The total RNA of parental S. Enteritidis CICC21527, reduced susceptibility mutant 8M (1/128M), resistant mutants 16M (1/8M) and 32M (1/2M) was processed as the reference described [39]. The samples were paired-end sequenced using an Illumina HiSeq™ 2000 system (Personalbio technology Co. Ltd., Nanjing, China). The reference genome for annotation was S. Enteritidis CICC21527 genome (SRA Accession No. SRR14246558). The sequencing data were submitted to the National Center for Biotechnology Information Sequence Read Archive (SRA) under Accession No. PRJNA700473.
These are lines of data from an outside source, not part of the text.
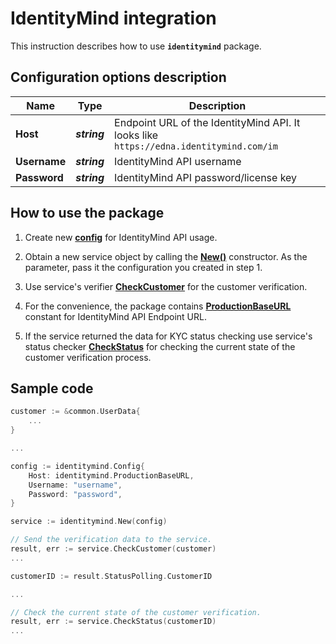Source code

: # IdentityMind integration

This instruction describes how to use **`identitymind`** package.

## Configuration options description

| **Name** | **Type** | **Description** |
| -------- | -------- | --------------- |
| **Host** | _**string**_ | Endpoint URL of the IdentityMind API. It looks like `https://edna.identitymind.com/im` |
| **Username** | _**string**_ | IdentityMind API username |
| **Password** | _**string**_ | IdentityMind API password/license key |

## How to use the package

1) Create new [**config**](contract.go#L12) for IdentityMind API usage.

2) Obtain a new service object by calling the [**New()**](service.go#L21) constructor. As the parameter, pass it the configuration you created in step 1.

3) Use service's verifier [**CheckCustomer**](service.go#L28) for the customer verification.

4) For the convenience, the package contains [**ProductionBaseURL**](contract.go#L9) constant for IdentityMind API Endpoint URL.

5) If the service returned the data for KYC status checking use service's status checker [**CheckStatus**](service.go#L35) for checking the current state of the customer verification process.

## Sample code

```go
customer := &common.UserData{
    ...
}

...

config := identitymind.Config{
    Host: identitymind.ProductionBaseURL,
    Username: "username",
    Password: "password",
}

service := identitymind.New(config)

// Send the verification data to the service.
result, err := service.CheckCustomer(customer)
...

customerID := result.StatusPolling.CustomerID

...

// Check the current state of the customer verification.
result, err := service.CheckStatus(customerID)
...

```
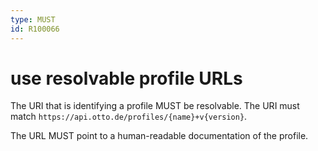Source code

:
 ```yaml
---
type: MUST
id: R100066
---
```


# use resolvable profile URLs

The URI that is identifying a profile MUST be resolvable. The URI must match
`https://api.otto.de/profiles/{name}+v{version}`.

The URL MUST point to a human-readable documentation of the profile. 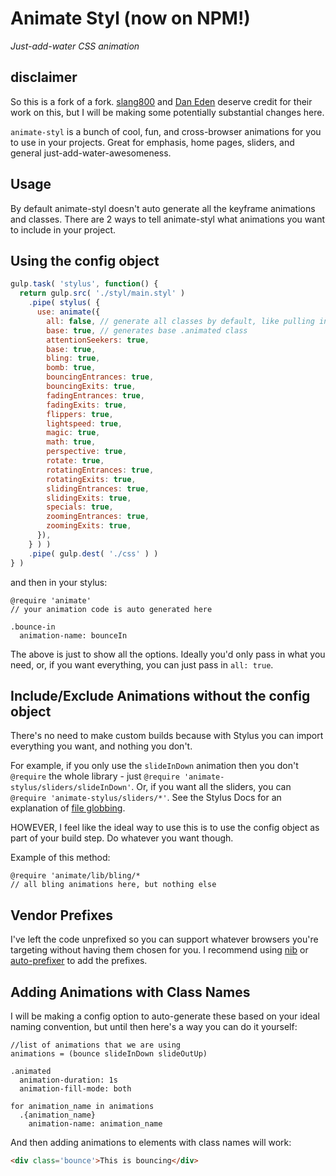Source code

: # Animate Styl (now on NPM!)
*Just-add-water CSS animation*


## disclaimer
So this is a fork of a fork. [slang800](https://github.com/slang800) and [Dan Eden](https://github.com/daneden) deserve credit for their work on this, but I will be making some potentially substantial changes here.

`animate-styl` is a bunch of cool, fun, and cross-browser animations for you to use in your projects. Great for emphasis, home pages, sliders, and general just-add-water-awesomeness.


## Usage
By default animate-styl doesn't auto generate all the keyframe animations and classes. There are 2 ways to tell animate-styl what animations you want to include in your project.


## Using the config object

```javascript
gulp.task( 'stylus', function() {
  return gulp.src( './styl/main.styl' )
    .pipe( stylus( {
      use: animate({
        all: false, // generate all classes by default, like pulling in the entire animate.css file
        base: true, // generates base .animated class
        attentionSeekers: true,
        base: true,
        bling: true,
        bomb: true,
        bouncingEntrances: true,
        bouncingExits: true,
        fadingEntrances: true,
        fadingExits: true,
        flippers: true,
        lightspeed: true,
        magic: true,
        math: true,
        perspective: true,
        rotate: true,
        rotatingEntrances: true,
        rotatingExits: true,
        slidingEntrances: true,
        slidingExits: true,
        specials: true,
        zoomingEntrances: true,
        zoomingExits: true,
      }),
    } ) )
    .pipe( gulp.dest( './css' ) )
} )
```

and then in your stylus:

```stylus
@require 'animate'
// your animation code is auto generated here

.bounce-in
  animation-name: bounceIn
```

The above is just to show all the options. Ideally you'd only pass in what you need, or, if you want everything, you can just pass in `all: true`.


## Include/Exclude Animations without the config object
There's no need to make custom builds because with Stylus you can import everything you want, and nothing you don't.

For example, if you only use the `slideInDown` animation then you don't `@require` the whole library - just `@require 'animate-stylus/sliders/slideInDown'`. Or, if you want all the sliders, you can `@require 'animate-stylus/sliders/*'`. See the Stylus Docs for an explanation of [file globbing](http://learnboost.github.io/stylus/docs/import.html#file-globbing).

HOWEVER, I feel like the ideal way to use this is to use the config object as part of your build step. Do whatever you want though.

Example of this method:

```stylus
@require 'animate/lib/bling/*
// all bling animations here, but nothing else
```


## Vendor Prefixes
I've left the code unprefixed so you can support whatever browsers you're targeting without having them chosen for you. I recommend using [nib](http://visionmedia.github.io/nib/) or [auto-prefixer](https://github.com/ai/autoprefixer) to add the prefixes.


## Adding Animations with Class Names
I will be making a config option to auto-generate these based on your ideal naming convention, but until then here's a way you can do it yourself:


```stylus
//list of animations that we are using
animations = (bounce slideInDown slideOutUp)

.animated
  animation-duration: 1s
  animation-fill-mode: both

for animation_name in animations
  .{animation_name}
    animation-name: animation_name
```

And then adding animations to elements with class names will work:

```html
<div class='bounce'>This is bouncing</div>
```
To characterize the biological pathways associated with the co-DEGs of ENR resistance, co-DEGs were analyzed in the ClueGO. The Retrieval of Interacting Genes database online tool (STRING; http://stringdb.org/, accessed on 27 July 2021) was used to analyze the PPI of DEGs, and those experimentally validated interactions with a combined score > 0.4 were selected as significant. The screened networks were visualized by Cytoscape 3.8.0. The Cytohubba was used to check the hub genes and the MCODE was performed to establish PPI network modules, Degree cutoff = 2, Node score cutoff = 0.2, k-core = 2, Max. Depth = 100 as selected.

5. Conclusions

In summary, this study shows an evolutionary process for Salmonella on FQs resistance. Mutants firstly decreased OMPs permeability to rapidly adapt the selected pressure circumstances in the initial stage of resistance emergence, then the expression of efflux pumps was up-regulated in the following process and QRDR mutation was obtained, resulting in a higher resistance level under a long-term selected pressure of the sub-MIC antibiotics in vitro. Hub genes (purB, purC, purD, purF, purH, purK, purL, purM, purN and purT) and the remarkable biological processes of purine metabolism were identified of transcriptomic profiles. This suggests that changes in FQs resistance based on gene expression patterns and metabolic pathways. However, the interplay between FQs resistance mechanisms and metabolic pathway requires further exploration.